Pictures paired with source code
+---+

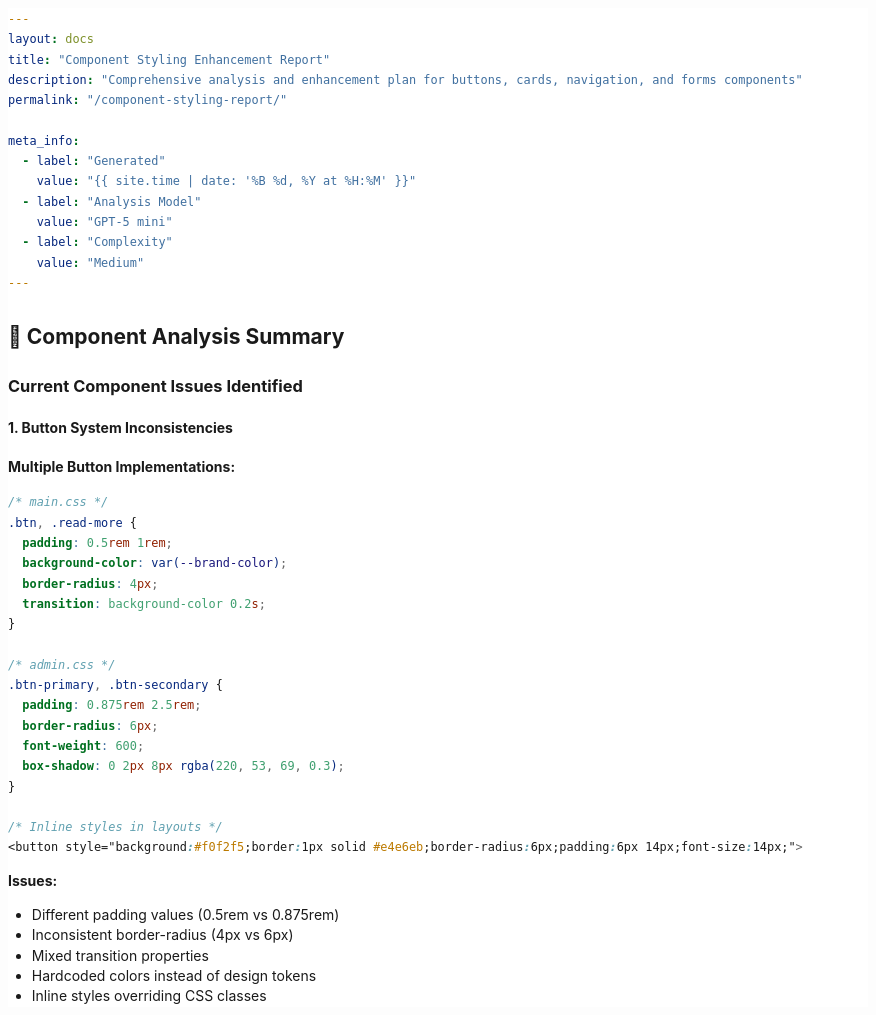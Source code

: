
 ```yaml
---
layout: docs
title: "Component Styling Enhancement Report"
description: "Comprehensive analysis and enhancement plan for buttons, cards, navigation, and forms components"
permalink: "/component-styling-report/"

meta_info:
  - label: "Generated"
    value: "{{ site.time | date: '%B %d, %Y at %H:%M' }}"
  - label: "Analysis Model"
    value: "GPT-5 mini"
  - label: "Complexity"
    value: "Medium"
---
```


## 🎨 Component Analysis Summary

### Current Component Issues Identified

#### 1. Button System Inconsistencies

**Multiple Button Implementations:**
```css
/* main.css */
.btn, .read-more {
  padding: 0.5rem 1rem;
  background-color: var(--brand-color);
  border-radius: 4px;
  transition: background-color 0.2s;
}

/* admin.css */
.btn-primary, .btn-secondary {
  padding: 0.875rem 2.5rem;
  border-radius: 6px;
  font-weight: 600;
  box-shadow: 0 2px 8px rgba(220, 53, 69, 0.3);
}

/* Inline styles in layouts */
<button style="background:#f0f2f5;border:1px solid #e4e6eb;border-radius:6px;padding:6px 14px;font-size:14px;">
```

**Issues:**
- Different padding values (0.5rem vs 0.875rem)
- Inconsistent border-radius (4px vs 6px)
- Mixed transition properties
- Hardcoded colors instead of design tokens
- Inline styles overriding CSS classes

+---+

• **Exercise requirements**: Every line in the data that holds the string "background" should be copied.

• **Reply**:
  background-color: var(--brand-color);
  transition: background-color 0.2s;
<button style="background:#f0f2f5;border:1px solid #e4e6eb;border-radius:6px;padding:6px 14px;font-size:14px;">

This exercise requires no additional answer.